そして空になったらしい一升瓶を地面に突き刺した。
空也がバットを構える。私はカバンを葉子に預け大丈夫だから手出しはしないようにと告げる。
この場合、バットに叩かれるのを前提に準備をするか、バットでの攻撃を受ける前になんとかするかどちらがいいのだろうか。
私は空也に乱暴な真似をしたくはない。
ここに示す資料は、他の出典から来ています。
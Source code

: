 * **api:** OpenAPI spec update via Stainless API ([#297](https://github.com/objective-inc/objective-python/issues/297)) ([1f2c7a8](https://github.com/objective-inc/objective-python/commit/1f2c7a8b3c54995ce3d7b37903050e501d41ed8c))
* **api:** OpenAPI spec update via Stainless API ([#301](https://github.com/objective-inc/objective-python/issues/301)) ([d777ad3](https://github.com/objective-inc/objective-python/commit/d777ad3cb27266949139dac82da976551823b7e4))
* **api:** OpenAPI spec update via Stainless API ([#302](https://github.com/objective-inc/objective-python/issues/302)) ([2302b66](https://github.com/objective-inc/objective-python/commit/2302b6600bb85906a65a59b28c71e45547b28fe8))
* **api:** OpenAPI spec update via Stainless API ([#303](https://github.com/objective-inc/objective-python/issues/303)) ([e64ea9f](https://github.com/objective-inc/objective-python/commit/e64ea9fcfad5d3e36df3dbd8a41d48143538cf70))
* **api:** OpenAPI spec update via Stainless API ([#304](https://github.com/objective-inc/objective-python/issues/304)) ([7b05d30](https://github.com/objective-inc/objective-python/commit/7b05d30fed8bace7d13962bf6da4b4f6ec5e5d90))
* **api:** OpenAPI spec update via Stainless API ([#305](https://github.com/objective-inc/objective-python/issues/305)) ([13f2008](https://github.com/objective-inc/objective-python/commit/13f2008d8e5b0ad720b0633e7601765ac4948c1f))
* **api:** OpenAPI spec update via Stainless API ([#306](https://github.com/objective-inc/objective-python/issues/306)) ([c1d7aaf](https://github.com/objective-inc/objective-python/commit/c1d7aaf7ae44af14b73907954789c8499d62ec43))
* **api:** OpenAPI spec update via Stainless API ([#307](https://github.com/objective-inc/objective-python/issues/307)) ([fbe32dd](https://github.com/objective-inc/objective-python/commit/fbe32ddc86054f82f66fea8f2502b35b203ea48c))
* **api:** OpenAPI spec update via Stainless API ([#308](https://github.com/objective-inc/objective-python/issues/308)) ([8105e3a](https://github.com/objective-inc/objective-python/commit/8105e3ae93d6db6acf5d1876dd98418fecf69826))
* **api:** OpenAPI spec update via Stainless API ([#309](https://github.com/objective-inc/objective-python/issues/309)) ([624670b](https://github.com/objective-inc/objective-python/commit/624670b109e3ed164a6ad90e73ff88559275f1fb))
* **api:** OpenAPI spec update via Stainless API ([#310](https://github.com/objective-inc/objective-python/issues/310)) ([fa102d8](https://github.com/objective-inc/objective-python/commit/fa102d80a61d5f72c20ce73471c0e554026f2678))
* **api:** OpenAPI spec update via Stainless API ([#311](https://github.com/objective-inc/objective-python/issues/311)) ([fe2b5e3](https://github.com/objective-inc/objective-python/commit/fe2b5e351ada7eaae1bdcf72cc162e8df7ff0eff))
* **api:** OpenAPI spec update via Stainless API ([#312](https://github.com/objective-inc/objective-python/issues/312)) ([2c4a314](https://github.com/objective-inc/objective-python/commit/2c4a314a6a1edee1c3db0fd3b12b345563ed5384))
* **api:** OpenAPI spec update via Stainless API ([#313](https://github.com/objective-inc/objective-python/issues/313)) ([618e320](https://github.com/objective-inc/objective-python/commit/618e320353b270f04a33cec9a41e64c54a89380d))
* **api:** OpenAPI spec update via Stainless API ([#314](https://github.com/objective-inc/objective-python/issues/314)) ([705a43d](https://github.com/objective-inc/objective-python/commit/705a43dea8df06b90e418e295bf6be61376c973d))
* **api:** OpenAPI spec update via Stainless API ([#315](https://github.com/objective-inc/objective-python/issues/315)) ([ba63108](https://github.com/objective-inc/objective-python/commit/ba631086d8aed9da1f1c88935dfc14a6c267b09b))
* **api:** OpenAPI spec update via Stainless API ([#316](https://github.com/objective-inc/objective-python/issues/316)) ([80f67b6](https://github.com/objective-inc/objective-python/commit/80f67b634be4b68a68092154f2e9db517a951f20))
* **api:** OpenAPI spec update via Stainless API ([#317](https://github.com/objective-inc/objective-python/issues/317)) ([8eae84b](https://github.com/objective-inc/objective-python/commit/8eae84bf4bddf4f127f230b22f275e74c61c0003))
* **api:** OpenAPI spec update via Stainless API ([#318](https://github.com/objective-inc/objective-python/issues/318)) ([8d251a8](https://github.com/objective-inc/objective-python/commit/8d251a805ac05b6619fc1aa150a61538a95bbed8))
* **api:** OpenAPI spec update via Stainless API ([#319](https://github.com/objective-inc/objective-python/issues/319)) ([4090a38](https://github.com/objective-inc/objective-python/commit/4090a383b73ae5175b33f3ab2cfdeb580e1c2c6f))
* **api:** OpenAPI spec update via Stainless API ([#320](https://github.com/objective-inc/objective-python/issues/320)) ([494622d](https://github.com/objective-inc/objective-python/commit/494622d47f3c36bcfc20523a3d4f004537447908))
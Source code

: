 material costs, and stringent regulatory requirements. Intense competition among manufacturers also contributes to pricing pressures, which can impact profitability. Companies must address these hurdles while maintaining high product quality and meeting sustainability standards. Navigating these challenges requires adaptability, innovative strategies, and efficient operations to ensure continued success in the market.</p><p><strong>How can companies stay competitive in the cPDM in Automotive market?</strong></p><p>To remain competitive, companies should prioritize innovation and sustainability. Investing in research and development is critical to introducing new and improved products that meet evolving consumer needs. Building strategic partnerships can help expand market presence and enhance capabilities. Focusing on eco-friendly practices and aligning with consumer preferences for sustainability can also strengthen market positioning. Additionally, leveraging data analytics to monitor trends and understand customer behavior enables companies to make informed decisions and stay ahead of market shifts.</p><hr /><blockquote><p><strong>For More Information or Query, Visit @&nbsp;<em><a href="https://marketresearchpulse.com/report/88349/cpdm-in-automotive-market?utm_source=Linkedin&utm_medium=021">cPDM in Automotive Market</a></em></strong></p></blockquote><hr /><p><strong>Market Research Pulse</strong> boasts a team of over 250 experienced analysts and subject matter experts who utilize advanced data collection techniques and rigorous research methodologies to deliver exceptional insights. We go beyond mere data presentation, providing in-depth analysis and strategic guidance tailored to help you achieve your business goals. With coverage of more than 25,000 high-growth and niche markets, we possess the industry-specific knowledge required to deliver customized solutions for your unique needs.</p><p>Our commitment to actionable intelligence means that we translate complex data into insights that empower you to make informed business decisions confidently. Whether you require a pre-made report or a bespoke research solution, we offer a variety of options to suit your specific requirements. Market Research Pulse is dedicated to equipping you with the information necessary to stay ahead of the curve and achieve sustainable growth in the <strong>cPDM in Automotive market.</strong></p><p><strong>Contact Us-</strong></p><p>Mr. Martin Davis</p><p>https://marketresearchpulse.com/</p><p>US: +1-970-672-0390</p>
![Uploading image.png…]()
攻撃の隙などをついて一気に桂御園の所まで走ろう。
そう決めて私は彼女の攻撃に備えた。
思い切りバットを振り上げ私の所へかけてくる。
ここが砂浜で彼女が両腕を広げてかけてくるのなら抱きしめるのもやぶさかではない。
しかし今はそういう時でもない。私は空也のバットを避けようと飛びのいた。
空也のバットが振り下ろされる。すでに後ろに下がっているので当たる心配はない。
いや、彼女がバットを振った場所は私が元々いた場所からも離れている。
動かなくても当たらない場所だ。
「……んー七歩蛇か。こんなのまで呼び出してるんだねぇ」
バットの下敷きになっていたものを空也がつまみ上げた。
見えにくいが真っ赤で所々が金に輝いている。
蛇のような見た目たが足が生えており、その姿は龍と言って差し支えないだろう。
「空也?」
「あーしまったぁー私としたことがぁ少年じゃなくてぇ桂御園君の呼び出した妖を倒しちゃうなんてぇー」
なんだそのわざとらしい演技は。
いかにも棒読みですという調子だ。空也の本気はそんなものではないことは知っている。
「ここに集まってきてる妖を倒しちゃうなんてなー桂御園君がこの山に集めている妖を倒しちゃうなんてなー」
この山に集めている。空也は確かにそういった。
私が裏切ったので妖を列席者にするつもりか。自分の護衛にするという目的だとは思うが。
そして空也がその妖を倒したということはつまり、そういうことだと考えていいのだろうか。
戦うというポーズだけをとるということでいいのだろうか。
「行くで。咲良君」
「あ、あぁ……」
葉子が私の手を引く。横を通り過ぎようとする私達を空也は止めようともしない。
「空也」
「んー?」
「ありがとう」
「いいよぉ。少年」
「ん」
空也は私に黒バットを差し出した。非常に役立ってくれた道具である。
しかし桂御園をこれで殴ればただでは済むまい。別に桂御園を殺したい訳では無い。
受け取るべきか受け取らないべきか少し悩むと葉子がそれを受け取った。
「一応な。一応一応。それに使えるもんはなんでも使う気でおらんとなぁ」
ついさっき言われただろうと私の尻を叩く。
微妙に痛いのでやめて頂きたい。やり返してやりたかったがすればセクハラと言われそうなので自重した。
断じてビビってはいない。
「ところでや咲良君。ボンクラを止めるんは別にエエよ。でもどうするん」
山道を進んでいると葉子は私にそんなことを聞いた。
「やめろって言ってやめないなら殴ってでも止める」
「そんだけか?」
「葛葉さんを殺してでも止める」
「正解や」
私が戦うのは桂御園かもしれないが鍵を握っているのは葛葉さんだ。
彼女が消えれば桂御園の計画はそもそも成立しない。
ユートピアの見立てが正しいかは分からない。私個人の意見としてはあまり信じたくはない。しかしユートピアは経験を積んだ人物の集まりである。私よりはずっと詳しいだろう。
覚悟はできている。私は躊躇なく彼女を攻撃する覚悟だ。